WHAT TO DO:
Down to the last line, restate the records word for word, but not the pictures.

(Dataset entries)
▼

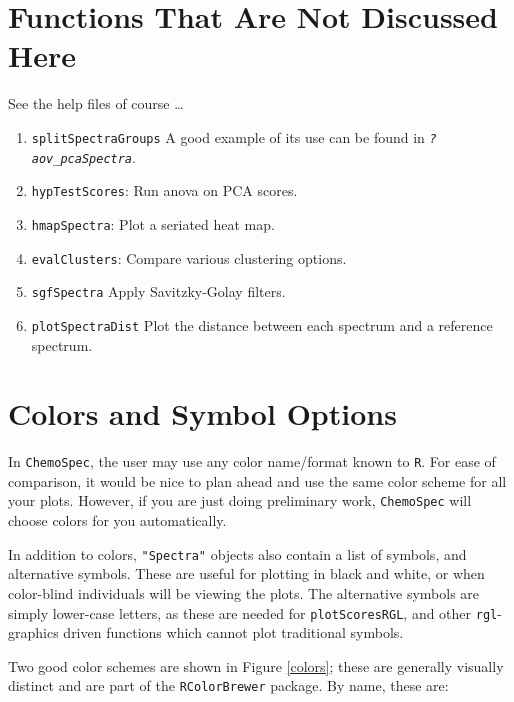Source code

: \documentclass[letter,10pt,twocolumn,twoside,printwatermark=false]{pinp}
\begin{document}
\hypertarget{functions-that-are-not-discussed-here}{%
\section{Functions That Are Not Discussed
Here}\label{functions-that-are-not-discussed-here}}

See the help files of course \ldots

\begin{enumerate}
  \item \texttt{splitSpectraGroups}  A good example of its use can be found in \texttt{\textsl{?aov\_pcaSpectra}}.
  \item \texttt{hypTestScores}: Run anova on PCA scores.
  \item \texttt{hmapSpectra}: Plot a seriated heat map.
  \item \texttt{evalClusters}: Compare various clustering options.
  \item \texttt{sgfSpectra} Apply Savitzky-Golay filters.
  \item \texttt{plotSpectraDist} Plot the distance between each spectrum and a reference spectrum.

\end{enumerate}

\hypertarget{colors-and-symbol-options}{%
\section{\texorpdfstring{Colors and Symbol Options
\label{ColSym}}{Colors and Symbol Options }}\label{colors-and-symbol-options}}

In \texttt{ChemoSpec}, the user may use any color name/format known to
\texttt{R}. For ease of comparison, it would be nice to plan ahead and
use the same color scheme for all your plots. However, if you are just
doing preliminary work, \texttt{ChemoSpec} will choose colors for you
automatically.

In addition to colors, \texttt{"Spectra"} objects also contain a list of
symbols, and alternative symbols. These are useful for plotting in black
and white, or when color-blind individuals will be viewing the plots.
The alternative symbols are simply lower-case letters, as these are
needed for \texttt{plotScoresRGL}, and other \texttt{rgl}-graphics
driven functions which cannot plot traditional symbols.

Two good color schemes are shown in Figure \ref{colors}; these are
generally visually distinct and are part of the \texttt{RColorBrewer}
package. By name, these are:
\end{document}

▲

COMPLETED TASK:
Source code

: \documentclass[letter,10pt,twocolumn,twoside,printwatermark=false]{pinp}
\begin{document}
\hypertarget{functions-that-are-not-discussed-here}{%
\section{Functions That Are Not Discussed
Here}\label{functions-that-are-not-discussed-here}}

See the help files of course \ldots

\begin{enumerate}
  \item \texttt{splitSpectraGroups}  A good example of its use can be found in \texttt{\textsl{?aov\_pcaSpectra}}.
  \item \texttt{hypTestScores}: Run anova on PCA scores.
  \item \texttt{hmapSpectra}: Plot a seriated heat map.
  \item \texttt{evalClusters}: Compare various clustering options.
  \item \texttt{sgfSpectra} Apply Savitzky-Golay filters.
  \item \texttt{plotSpectraDist} Plot the distance between each spectrum and a reference spectrum.

\end{enumerate}

\hypertarget{colors-and-symbol-options}{%
\section{\texorpdfstring{Colors and Symbol Options
\label{ColSym}}{Colors and Symbol Options }}\label{colors-and-symbol-options}}

In \texttt{ChemoSpec}, the user may use any color name/format known to
\texttt{R}. For ease of comparison, it would be nice to plan ahead and
use the same color scheme for all your plots. However, if you are just
doing preliminary work, \texttt{ChemoSpec} will choose colors for you
automatically.

In addition to colors, \texttt{"Spectra"} objects also contain a list of
symbols, and alternative symbols. These are useful for plotting in black
and white, or when color-blind individuals will be viewing the plots.
The alternative symbols are simply lower-case letters, as these are
needed for \texttt{plotScoresRGL}, and other \texttt{rgl}-graphics
driven functions which cannot plot traditional symbols.

Two good color schemes are shown in Figure \ref{colors}; these are
generally visually distinct and are part of the \texttt{RColorBrewer}
package. By name, these are:
\end{document}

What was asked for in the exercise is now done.